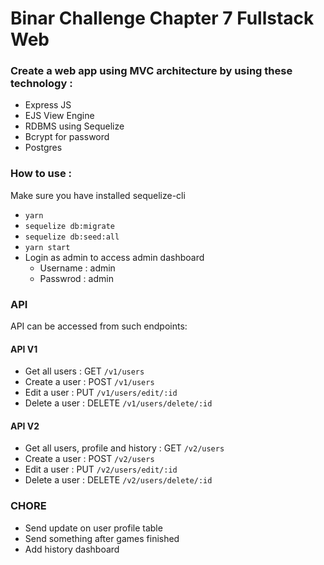 # Binar Challenge Chapter 7 Fullstack Web

### Create a web app using MVC architecture by using these technology :

- Express JS
- EJS View Engine
- RDBMS using Sequelize
- Bcrypt for password
- Postgres

### How to use :

Make sure you have installed sequelize-cli

- <code>yarn</code>
- <code>sequelize db:migrate</code>
- <code>sequelize db:seed:all</code>
- <code>yarn start</code>
- Login as admin to access admin dashboard
  - Username : admin
  - Passwrod : admin

### API

API can be accessed from such endpoints:

#### API V1

- Get all users : GET <code>/v1/users</code>
- Create a user : POST <code>/v1/users</code>
- Edit a user : PUT <code>/v1/users/edit/:id</code>
- Delete a user : DELETE <code>/v1/users/delete/:id</code>

#### API V2

- Get all users, profile and history : GET <code>/v2/users</code>
- Create a user : POST <code>/v2/users</code>
- Edit a user : PUT <code>/v2/users/edit/:id</code>
- Delete a user : DELETE <code>/v2/users/delete/:id</code>

### CHORE

- Send update on user profile table
- Send something after games finished
- Add history dashboard
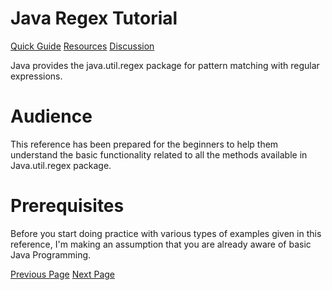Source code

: # Java Regex Tutorial
[Quick Guide](../javaregex/javaregex_quick_guide.md)
[Resources](../javaregex/javaregex_useful_resources.md)
[Discussion](../javaregex/javaregex_discussion.md)

Java provides the java.util.regex package for pattern matching with regular expressions.

# Audience
This reference has been prepared for the beginners to help them understand the basic functionality related to all the methods available in Java.util.regex package.

# Prerequisites
Before you start doing practice with various types of examples given in this reference, I'm making an assumption that you are already aware of basic Java Programming.


[Previous Page](../javaregex/index.md) [Next Page](../javaregex/javaregex_overview.md) 
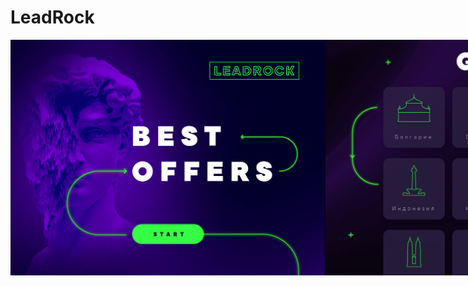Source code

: # LeadRock

<div style="display: flex">
    <img src="./examples/leadrock-1.png">
    <img src="./examples/leadrock-2.png">
    <img src="./examples/leadrock-3.png">
</div>
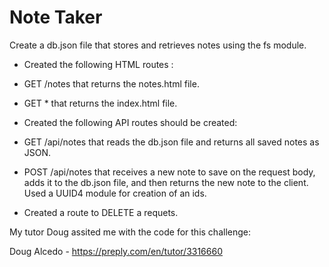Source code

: # Note Taker 


Create a db.json file that stores and retrieves notes using the fs module.

* Created the following HTML routes :

- GET /notes that returns the notes.html file.

- GET * that returns the index.html file.

* Created the following API routes should be created:

- GET /api/notes that reads the db.json file and returns all saved notes as JSON.

- POST /api/notes that receives a new note to save on the request body, adds it to the db.json file, and then returns the new note to the client. Used a UUID4 module for creation of an ids.

- Created a route to DELETE a requets.

My tutor Doug assited me with the code for this challenge:

Doug Alcedo - https://preply.com/en/tutor/3316660
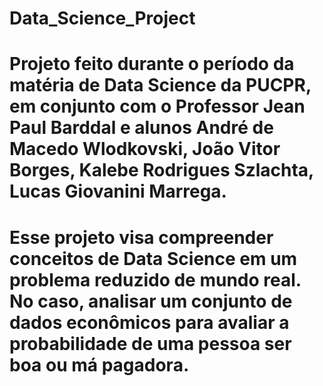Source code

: # Data_Science_Project
# Projeto feito durante o período da matéria de Data Science da PUCPR, em conjunto com o Professor Jean Paul Barddal e alunos André de Macedo Wlodkovski, João Vitor Borges, Kalebe Rodrigues Szlachta, Lucas Giovanini Marrega.
# Esse projeto visa compreender conceitos de Data Science em um problema reduzido de mundo real. No caso, analisar um conjunto de dados econômicos para avaliar a probabilidade de uma pessoa ser boa ou má pagadora.
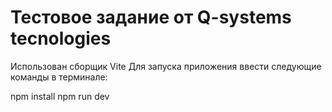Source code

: # Тестовое задание от Q-systems tecnologies
Использован сборщик Vite
Для запуска приложения ввести следующие команды в терминале:

  npm install
  npm run dev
------------------------------------------------
* Exercise requirements:
Within the listing above, copy exactly the lines that start at the one with "- Edit a user : PUT <code>/v2/users/edit/:id</code>" and continue through the one with "Before you start". Omit pictures.

* Response to the task:
- Edit a user : PUT <code>/v2/users/edit/:id</code>
- Delete a user : DELETE <code>/v2/users/delete/:id</code>

### CHORE

- Send update on user profile table
- Send something after games finished
- Add history dashboard
Source code

: # Java Regex Tutorial
[Quick Guide](../javaregex/javaregex_quick_guide.md)
[Resources](../javaregex/javaregex_useful_resources.md)
[Discussion](../javaregex/javaregex_discussion.md)

Java provides the java.util.regex package for pattern matching with regular expressions.

# Audience
This reference has been prepared for the beginners to help them understand the basic functionality related to all the methods available in Java.util.regex package.

# Prerequisites
Before you start doing practice with various types of examples given in this reference, I'm making an assumption that you are already aware of basic Java Programming.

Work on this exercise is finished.